Sample Space - Denoted as $S$, the set of all possible outcomes of an experiment. Can be infinite or finite.

Event - Any subset of $S$. This can be thought of as the collection of outcomes we are studying.

Probability Distribution Function - Given an experiment with sample space $S$, each event $A$ has a specific function that represents the probability of that event occuring denoted as $P(A)$. The probability asignments must follow these rules:
- For and event $A, 1 \ge P(A) \ge 0$
- $P(S) = 1$
- If $A_1, A_2, A_3,...$ is an infinite collection of disjoint events, then 
$P(A_1 \cup A_2 \cup P(A_3) \cup \ldots) = \sum_{i=1}^\infty P(A')$
- For any event $A, P(A) + P(A') = 1$, from which $P(A) = 1 - P(A')$
- When events $A$ and $B$ are mutually exclusive, $P(A \cup B)=P(A) + P(B)$
- For any two events $A$ and $B$, $P(A \cup B) = P(A) + P(B) - P(A \cap B)$

#### Example 1
Lets look at a common experiment, flipping a coin. We know that when we flip a coin, there are 2 possible outcomes, thus are sample space is: $S = \{heads,\;tails\}$. We can see from this that there is a $\frac{1}{2}$ chance that we will get the outcome $heads$ when we flip a coin, and a $\frac{1}{2}$ chance we will get outcome $tails$ when we flip a coin. We can better denote this as $P(heads) = \frac{1}{2}$ and $P(tails) = \frac{1}{2}$. We can double check that this is correct by verifying some of the rules: $P(S) = P(heads) + P(tails) = 1$. 

#### Example 2
Now consider the act of rolling a dice. Our sample space $S = \{1, \;2, \;3, \;4, \;5, \;6\}$. We know from real life experience that the probability of rolling any number $A$ in the set of $S$ will be $\frac{1}{6}$ (ie $P(3) = \frac{1}{6}$). If we add up all the probabilities, we see $P(S) = P(1) + P(2) + P(3) + P(4) + P(5) + P(6) = 1$.

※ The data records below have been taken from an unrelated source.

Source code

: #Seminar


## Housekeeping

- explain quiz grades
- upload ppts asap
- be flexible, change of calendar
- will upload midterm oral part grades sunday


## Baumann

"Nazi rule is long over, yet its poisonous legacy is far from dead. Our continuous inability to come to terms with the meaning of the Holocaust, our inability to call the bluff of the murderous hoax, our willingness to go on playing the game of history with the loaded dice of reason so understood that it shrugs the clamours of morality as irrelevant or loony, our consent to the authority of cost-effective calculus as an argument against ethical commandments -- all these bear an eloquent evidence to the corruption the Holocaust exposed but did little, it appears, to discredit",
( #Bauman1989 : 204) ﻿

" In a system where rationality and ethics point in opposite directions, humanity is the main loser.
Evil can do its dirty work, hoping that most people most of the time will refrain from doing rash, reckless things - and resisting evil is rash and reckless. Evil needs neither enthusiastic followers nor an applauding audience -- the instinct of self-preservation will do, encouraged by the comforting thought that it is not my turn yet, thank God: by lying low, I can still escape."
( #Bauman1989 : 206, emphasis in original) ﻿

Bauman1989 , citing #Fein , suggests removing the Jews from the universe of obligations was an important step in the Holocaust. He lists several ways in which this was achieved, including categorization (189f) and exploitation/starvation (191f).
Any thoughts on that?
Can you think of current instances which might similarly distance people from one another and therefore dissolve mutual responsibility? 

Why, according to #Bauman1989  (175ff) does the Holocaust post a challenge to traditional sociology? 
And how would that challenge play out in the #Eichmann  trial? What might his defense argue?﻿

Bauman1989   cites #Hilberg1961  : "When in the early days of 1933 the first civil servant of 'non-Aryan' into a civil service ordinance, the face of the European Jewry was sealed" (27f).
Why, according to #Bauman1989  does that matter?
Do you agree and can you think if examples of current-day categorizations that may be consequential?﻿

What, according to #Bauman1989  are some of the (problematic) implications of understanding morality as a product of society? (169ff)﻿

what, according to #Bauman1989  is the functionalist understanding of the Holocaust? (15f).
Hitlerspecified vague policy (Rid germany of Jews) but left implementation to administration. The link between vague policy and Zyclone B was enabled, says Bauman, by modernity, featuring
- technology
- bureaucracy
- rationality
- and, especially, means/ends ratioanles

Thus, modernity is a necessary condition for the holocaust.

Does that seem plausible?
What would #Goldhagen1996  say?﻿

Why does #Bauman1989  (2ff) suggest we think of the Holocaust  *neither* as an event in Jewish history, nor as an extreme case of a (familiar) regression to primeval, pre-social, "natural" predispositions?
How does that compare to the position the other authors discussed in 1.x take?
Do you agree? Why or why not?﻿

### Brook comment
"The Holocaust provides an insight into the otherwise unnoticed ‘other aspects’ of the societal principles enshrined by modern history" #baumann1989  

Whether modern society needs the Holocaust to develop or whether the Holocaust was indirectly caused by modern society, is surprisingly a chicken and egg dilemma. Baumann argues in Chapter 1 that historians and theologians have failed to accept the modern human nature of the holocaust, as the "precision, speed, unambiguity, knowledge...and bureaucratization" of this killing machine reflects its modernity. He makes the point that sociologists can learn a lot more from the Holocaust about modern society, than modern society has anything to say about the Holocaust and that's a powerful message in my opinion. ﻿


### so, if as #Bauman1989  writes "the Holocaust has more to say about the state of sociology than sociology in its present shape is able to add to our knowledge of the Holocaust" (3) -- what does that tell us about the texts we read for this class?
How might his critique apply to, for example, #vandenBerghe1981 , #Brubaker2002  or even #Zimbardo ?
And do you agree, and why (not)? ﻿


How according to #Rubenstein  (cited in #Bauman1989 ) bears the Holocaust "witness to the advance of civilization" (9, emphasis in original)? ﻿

Notice how in both examples, there were $N$ number of outcomes, and each outcome had exactly $\frac{1}{N}$ probability of happening. In these examples, we can denote the probability of any event $A$ occuring as $P(A) = \frac{N(A)}{N}$.

## 2.2.2 Conditional Probability

This can be described as the likelihood of an outcome occuring based on the occurence of a previous outcome. This can be expressed in a ratio $P(A | B) = \frac{P(A \cap B)}{P(B)}$. This also means that $P(A \cap B) = P(A | B) \cdot P(B)$. From this rule, we can gather a definition of inependence. $A$ and $B$ are independent events if $P(A | B) = P(A)$ or $P(A \cap B) = P(A) \cdot P(B)$. This rule can be extended into a more general rule: Events $A_1, \ldots, A_n$ are mutually independent if for every $k = 1, 2, \ldots, n$ and for every subset of indices $i_1, i_2, ..., i_k$: $P(A_{i1} \cap A_{i2} \cap \ldots \cap A_{ik}) = P(A_{i1}) \cdot P(A_{i2}) \cdot P(A_{ik})$ (where $P(A_{ik})$ represents the probability of a subset of $S$ occures).

## 2.2.3 Discrete Random Variables

A random variable is a measurable function whos values depend on outcomes of a random phenomenon. For a given sample space $S$, a random variable is any rule that associates a number with each outcome in $S$ (ie the random variable is a function whos domain is $S$, and whose range is $\mathbb{R}$).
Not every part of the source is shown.